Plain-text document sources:
┌──

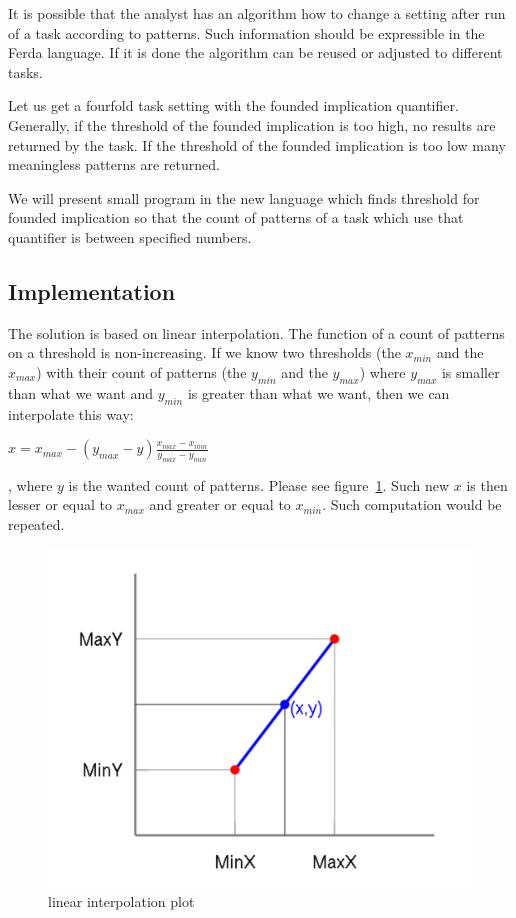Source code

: \documentclass[a4paper,12pt]{book}
\begin{document}
It is possible that the analyst has an algorithm how to change a setting after run of a task according to patterns. Such information should be expressible in the Ferda language. If it is done the algorithm can be reused or adjusted to different tasks.

Let us get a fourfold task setting with the founded implication quantifier. Generally, if the threshold of the founded implication is too high, no results are returned by the task. If the threshold of the founded implication is too low many meaningless patterns are returned.

We will present small program in the new language which finds threshold for founded implication so that the count of patterns of a task which use that quantifier is between specified numbers.

\subsection{Implementation}
The solution is based on linear interpolation. The function of a count of patterns on a threshold is non-increasing. If we know two thresholds (the $x_{min}$ and the $x_{max}$) with their count of patterns (the $y_{min}$ and the $y_{max}$) where $y_{max}$ is smaller than what we want and $y_{min}$ is greater than what we want, then we can interpolate this way: 

\begin{math}
x = x_{max} - (y_{max} - y)\frac{x_{max} - x_{min}}{y_{max} - y_{min}}
\end{math}

, where $y$ is the wanted count of patterns. Please see figure~\ref{fig:linearInterpolationPlot}. Such new $x$ is then lesser or equal to $x_{max}$ and greater or equal to $x_{min}$. Such computation would be repeated.

\begin{figure}
	\includegraphics[width=1\textwidth]{linearInterpolationPlot}
	\caption{linear interpolation plot}
	\label{fig:linearInterpolationPlot}
\end{figure}
\end{document}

└──

Output exactly the lines from the first line of the records through the line containing "Let us get a". Leave out every picture.

Written solution:
Source code

: \documentclass[a4paper,12pt]{book}
\begin{document}
It is possible that the analyst has an algorithm how to change a setting after run of a task according to patterns. Such information should be expressible in the Ferda language. If it is done the algorithm can be reused or adjusted to different tasks.

Let us get a fourfold task setting with the founded implication quantifier. Generally, if the threshold of the founded implication is too high, no results are returned by the task. If the threshold of the founded implication is too low many meaningless patterns are returned.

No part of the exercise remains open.